# Required work
Look through the data that follows and work out how many lines contain the string "documentclass". Nothing but that number should be given.

# Given records
☆ ☆ ☆ ☆ ☆ ☆ ☆

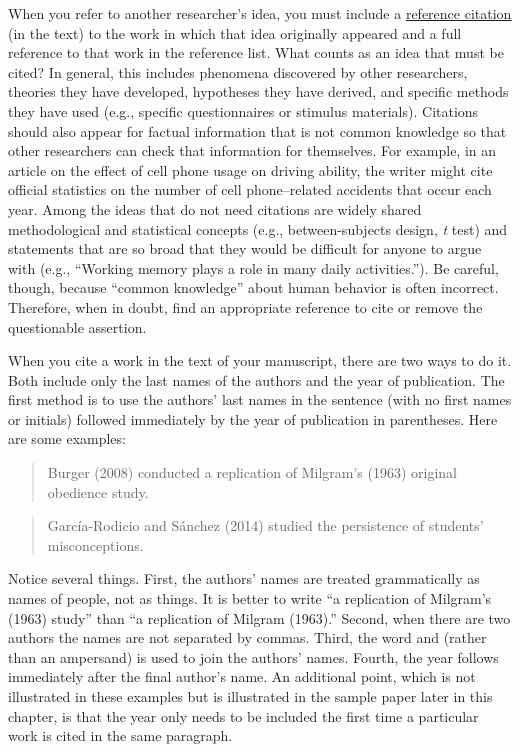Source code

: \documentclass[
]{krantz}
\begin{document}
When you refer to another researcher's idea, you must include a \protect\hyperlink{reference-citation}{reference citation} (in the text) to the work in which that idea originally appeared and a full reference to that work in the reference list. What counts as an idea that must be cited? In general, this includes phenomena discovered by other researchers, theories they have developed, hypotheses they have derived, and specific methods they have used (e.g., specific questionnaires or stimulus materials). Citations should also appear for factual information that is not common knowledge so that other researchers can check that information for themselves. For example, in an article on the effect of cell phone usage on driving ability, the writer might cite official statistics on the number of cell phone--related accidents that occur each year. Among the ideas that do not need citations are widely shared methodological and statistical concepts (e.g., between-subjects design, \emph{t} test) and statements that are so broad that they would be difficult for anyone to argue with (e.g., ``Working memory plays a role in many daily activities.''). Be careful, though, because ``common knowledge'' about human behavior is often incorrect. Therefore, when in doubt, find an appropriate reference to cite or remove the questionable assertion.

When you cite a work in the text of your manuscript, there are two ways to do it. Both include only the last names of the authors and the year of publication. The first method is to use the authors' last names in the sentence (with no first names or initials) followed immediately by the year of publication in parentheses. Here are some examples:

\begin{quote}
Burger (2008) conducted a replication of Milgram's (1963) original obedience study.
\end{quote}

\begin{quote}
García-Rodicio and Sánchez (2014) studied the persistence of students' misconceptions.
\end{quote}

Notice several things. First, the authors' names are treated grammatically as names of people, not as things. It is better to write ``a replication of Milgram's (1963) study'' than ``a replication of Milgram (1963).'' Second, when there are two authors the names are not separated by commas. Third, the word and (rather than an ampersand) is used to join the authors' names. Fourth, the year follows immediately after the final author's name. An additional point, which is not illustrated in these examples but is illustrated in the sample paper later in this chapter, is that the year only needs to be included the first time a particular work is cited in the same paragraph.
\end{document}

☆ ☆ ☆ ☆ ☆ ☆ ☆

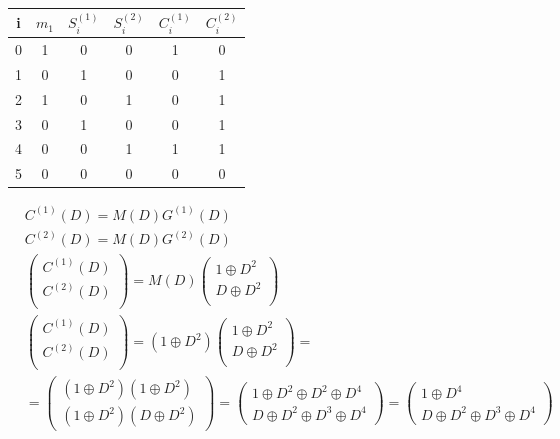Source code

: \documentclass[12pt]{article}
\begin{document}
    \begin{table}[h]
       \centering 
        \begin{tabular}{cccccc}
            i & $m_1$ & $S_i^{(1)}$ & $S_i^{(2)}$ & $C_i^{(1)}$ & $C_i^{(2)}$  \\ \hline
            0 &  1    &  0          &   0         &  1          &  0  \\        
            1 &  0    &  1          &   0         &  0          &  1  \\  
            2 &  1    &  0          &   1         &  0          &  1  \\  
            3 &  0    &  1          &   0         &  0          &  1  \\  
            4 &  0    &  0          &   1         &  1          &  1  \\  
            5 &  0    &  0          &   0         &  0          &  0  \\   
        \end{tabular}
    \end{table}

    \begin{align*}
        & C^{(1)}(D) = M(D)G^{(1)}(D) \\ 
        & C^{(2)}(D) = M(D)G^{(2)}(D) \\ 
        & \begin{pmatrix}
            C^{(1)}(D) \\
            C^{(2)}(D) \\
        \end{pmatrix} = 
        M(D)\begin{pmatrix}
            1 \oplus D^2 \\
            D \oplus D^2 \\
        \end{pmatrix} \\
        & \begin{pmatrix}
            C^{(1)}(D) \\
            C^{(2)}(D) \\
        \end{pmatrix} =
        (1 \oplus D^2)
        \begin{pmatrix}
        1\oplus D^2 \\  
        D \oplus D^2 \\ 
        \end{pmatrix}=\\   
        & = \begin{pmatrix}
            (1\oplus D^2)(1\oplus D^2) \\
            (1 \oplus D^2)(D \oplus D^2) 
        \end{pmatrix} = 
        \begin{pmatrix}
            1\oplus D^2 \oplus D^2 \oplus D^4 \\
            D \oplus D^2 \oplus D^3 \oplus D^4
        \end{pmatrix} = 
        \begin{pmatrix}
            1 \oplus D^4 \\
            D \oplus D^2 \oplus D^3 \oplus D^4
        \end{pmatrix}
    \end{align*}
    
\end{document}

☆ ☆ ☆ ☆ ☆ ☆ ☆

# Result of the exercise
2